*What this task involves*
Among the entries, find each line that includes the string "peut" and list it.

Dataset entries

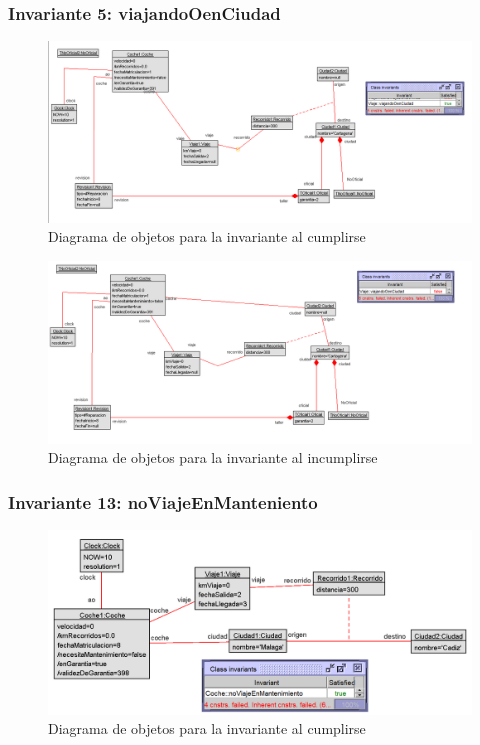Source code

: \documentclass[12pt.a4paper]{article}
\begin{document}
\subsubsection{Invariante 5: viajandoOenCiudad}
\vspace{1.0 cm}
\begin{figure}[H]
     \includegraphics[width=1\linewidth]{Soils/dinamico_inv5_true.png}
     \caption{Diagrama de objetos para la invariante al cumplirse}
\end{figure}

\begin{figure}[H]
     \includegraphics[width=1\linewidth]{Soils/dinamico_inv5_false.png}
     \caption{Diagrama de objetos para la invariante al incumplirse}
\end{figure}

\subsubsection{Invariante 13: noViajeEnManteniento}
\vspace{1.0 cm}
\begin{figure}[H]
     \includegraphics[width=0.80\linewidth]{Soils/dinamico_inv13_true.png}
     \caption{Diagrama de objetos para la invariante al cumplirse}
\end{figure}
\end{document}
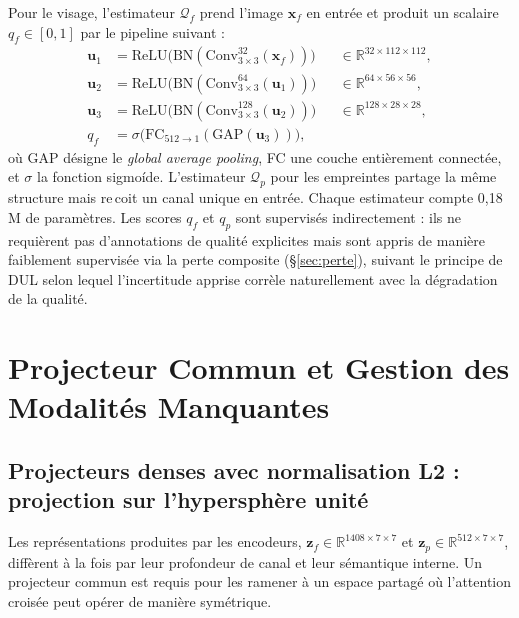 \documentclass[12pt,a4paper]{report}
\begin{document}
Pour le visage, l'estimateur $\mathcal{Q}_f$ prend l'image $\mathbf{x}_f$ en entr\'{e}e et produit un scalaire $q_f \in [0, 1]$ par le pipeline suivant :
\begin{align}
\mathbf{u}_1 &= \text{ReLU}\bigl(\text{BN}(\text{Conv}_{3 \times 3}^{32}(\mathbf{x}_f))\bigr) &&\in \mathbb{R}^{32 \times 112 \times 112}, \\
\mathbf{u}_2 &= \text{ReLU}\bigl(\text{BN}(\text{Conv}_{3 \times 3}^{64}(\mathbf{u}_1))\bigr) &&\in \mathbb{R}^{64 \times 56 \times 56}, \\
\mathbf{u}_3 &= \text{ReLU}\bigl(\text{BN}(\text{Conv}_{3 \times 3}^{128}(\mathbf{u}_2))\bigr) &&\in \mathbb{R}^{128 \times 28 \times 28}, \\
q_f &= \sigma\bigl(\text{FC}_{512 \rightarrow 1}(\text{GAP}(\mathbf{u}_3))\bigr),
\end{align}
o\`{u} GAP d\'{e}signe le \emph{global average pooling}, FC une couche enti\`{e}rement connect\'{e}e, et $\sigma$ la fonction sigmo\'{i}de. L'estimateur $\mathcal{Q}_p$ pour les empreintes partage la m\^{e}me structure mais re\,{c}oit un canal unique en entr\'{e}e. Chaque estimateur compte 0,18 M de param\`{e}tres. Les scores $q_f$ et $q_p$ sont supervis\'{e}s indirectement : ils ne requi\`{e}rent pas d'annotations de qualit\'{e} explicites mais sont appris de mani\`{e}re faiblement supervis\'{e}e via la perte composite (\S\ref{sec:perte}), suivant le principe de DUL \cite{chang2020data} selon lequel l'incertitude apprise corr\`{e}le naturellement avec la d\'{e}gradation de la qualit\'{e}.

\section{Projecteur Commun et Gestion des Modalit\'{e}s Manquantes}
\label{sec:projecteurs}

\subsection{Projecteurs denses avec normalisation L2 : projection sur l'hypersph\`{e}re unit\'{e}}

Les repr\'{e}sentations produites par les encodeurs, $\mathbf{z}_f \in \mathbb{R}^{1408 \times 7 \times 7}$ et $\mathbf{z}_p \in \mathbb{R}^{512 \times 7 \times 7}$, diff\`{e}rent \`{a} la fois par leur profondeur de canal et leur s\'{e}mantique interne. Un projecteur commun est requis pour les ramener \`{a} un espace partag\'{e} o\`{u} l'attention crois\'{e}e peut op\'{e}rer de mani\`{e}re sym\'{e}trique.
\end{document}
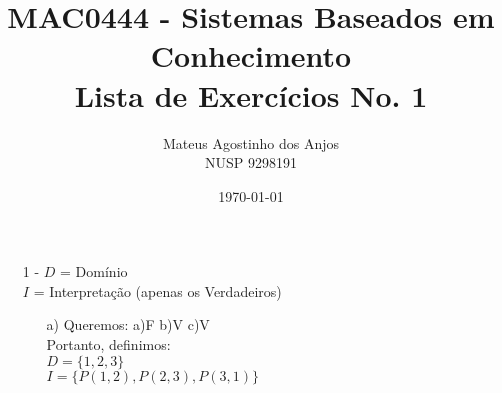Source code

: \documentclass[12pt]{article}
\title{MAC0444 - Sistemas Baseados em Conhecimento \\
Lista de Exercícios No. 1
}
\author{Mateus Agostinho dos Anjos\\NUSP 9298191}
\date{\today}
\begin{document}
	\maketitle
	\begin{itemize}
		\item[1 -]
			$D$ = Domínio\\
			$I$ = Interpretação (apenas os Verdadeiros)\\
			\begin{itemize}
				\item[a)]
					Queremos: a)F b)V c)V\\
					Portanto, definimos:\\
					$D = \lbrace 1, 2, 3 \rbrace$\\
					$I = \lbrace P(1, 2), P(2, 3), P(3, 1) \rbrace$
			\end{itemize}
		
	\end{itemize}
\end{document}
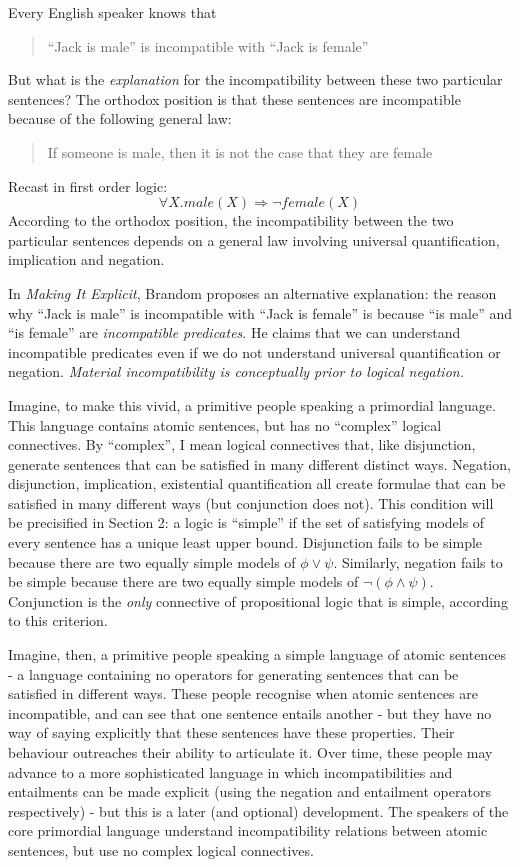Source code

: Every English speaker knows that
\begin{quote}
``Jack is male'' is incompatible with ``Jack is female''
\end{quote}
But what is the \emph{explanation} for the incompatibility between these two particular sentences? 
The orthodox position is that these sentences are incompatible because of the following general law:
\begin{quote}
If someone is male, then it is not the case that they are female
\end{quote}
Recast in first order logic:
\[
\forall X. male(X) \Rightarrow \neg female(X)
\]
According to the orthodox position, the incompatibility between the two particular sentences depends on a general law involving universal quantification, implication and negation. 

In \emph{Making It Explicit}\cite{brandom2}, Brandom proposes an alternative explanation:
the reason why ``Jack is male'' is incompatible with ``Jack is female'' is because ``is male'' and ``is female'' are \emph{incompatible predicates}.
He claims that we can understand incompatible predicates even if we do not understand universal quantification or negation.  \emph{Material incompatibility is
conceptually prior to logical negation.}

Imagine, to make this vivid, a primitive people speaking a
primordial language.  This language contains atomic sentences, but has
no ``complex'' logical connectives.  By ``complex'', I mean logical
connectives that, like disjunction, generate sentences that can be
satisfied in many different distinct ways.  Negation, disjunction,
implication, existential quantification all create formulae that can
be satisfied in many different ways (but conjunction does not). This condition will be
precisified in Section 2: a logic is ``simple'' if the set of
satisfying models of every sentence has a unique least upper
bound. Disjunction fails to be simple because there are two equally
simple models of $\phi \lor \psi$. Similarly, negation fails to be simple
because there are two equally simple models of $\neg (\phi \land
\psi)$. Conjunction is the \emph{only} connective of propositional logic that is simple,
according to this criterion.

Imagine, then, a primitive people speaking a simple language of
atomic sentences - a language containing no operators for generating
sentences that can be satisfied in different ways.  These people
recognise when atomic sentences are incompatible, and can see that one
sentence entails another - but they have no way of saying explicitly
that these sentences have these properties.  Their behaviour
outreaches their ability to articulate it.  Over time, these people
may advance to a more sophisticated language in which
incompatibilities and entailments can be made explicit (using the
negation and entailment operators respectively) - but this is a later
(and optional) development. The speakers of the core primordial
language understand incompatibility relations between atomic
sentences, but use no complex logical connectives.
* * *
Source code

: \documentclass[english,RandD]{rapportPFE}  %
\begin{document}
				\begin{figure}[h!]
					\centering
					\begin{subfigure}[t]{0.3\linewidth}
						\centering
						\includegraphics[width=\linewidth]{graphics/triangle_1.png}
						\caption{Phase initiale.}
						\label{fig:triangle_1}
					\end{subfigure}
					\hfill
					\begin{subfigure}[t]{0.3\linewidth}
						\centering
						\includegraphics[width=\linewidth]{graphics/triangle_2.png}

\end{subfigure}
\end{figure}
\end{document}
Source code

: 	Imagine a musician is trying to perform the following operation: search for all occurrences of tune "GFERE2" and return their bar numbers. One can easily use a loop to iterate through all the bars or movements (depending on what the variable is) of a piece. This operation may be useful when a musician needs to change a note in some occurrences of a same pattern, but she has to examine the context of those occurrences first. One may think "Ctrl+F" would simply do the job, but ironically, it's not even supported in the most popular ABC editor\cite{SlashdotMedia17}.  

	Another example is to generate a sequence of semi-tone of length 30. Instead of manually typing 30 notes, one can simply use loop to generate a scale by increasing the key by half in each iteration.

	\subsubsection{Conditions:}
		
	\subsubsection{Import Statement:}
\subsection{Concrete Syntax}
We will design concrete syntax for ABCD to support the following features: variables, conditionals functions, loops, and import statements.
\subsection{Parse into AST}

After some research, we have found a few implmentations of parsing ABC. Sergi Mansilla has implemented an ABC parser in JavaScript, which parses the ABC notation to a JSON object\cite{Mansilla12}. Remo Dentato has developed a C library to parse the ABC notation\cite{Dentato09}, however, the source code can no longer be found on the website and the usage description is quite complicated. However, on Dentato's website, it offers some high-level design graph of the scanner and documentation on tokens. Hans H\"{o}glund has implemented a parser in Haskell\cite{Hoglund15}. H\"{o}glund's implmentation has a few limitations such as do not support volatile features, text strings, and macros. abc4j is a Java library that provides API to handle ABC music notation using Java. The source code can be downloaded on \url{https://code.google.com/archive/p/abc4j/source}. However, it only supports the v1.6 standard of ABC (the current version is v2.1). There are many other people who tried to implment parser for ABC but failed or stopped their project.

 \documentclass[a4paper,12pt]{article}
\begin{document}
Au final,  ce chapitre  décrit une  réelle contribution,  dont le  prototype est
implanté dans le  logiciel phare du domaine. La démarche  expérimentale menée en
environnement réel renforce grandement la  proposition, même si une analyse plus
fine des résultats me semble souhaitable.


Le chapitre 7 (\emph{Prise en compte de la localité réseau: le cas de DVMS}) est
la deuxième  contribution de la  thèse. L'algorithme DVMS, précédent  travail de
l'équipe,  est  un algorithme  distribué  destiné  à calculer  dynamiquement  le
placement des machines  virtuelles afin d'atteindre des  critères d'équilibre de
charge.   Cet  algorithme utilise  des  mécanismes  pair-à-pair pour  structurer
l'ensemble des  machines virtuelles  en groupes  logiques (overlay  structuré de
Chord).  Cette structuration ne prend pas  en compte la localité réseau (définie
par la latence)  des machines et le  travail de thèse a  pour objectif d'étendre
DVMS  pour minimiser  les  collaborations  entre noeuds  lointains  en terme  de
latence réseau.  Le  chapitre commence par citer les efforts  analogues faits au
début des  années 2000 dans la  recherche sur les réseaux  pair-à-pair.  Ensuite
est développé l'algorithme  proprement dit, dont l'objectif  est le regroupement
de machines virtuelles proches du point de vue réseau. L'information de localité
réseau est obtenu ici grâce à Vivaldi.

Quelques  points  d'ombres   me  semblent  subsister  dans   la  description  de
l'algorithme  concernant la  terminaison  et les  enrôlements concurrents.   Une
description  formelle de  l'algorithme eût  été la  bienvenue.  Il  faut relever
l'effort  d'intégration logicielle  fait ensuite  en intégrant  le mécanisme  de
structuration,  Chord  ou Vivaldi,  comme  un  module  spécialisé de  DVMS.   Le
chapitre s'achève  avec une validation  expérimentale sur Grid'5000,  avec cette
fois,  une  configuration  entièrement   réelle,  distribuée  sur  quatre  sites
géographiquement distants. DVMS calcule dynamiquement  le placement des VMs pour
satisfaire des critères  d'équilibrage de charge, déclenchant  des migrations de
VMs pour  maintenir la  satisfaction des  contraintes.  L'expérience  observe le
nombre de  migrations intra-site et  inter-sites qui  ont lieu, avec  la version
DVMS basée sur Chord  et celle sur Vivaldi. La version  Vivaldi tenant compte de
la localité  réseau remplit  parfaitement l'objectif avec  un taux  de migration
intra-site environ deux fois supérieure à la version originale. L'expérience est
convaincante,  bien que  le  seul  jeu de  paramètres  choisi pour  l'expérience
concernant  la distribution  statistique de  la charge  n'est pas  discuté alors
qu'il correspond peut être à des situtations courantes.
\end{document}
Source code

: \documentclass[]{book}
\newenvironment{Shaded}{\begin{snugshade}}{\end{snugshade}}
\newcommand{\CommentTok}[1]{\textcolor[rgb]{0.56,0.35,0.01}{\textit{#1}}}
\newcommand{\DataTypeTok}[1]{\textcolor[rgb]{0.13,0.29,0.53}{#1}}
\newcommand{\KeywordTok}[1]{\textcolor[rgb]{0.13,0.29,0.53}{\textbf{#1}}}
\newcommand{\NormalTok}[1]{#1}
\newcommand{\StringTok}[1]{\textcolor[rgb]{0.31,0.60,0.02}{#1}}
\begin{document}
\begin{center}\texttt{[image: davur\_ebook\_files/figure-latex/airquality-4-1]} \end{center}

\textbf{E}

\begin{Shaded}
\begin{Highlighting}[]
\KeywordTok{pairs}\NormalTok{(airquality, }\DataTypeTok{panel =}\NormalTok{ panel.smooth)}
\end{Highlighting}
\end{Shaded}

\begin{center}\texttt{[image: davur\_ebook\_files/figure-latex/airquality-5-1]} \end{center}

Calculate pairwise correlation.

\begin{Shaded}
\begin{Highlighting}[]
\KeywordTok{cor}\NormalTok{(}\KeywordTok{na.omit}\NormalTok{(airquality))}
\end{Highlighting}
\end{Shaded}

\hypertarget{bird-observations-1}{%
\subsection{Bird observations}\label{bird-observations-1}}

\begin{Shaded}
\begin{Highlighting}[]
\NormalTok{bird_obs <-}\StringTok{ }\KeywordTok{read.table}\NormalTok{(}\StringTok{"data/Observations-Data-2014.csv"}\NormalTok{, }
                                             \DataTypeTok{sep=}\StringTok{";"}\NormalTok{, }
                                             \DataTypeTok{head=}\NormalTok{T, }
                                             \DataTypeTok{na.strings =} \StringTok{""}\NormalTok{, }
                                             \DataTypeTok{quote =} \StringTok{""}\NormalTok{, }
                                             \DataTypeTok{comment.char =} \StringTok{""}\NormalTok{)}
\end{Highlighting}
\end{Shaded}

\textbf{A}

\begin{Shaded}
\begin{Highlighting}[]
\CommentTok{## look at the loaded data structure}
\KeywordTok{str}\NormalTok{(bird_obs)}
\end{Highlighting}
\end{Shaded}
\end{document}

*Answer to the problem*
Les repr\'{e}sentations produites par les encodeurs, $\mathbf{z}_f \in \mathbb{R}^{1408 \times 7 \times 7}$ et $\mathbf{z}_p \in \mathbb{R}^{512 \times 7 \times 7}$, diff\`{e}rent \`{a} la fois par leur profondeur de canal et leur s\'{e}mantique interne. Un projecteur commun est requis pour les ramener \`{a} un espace partag\'{e} o\`{u} l'attention crois\'{e}e peut op\'{e}rer de mani\`{e}re sym\'{e}trique.
qu'il correspond peut être à des situtations courantes.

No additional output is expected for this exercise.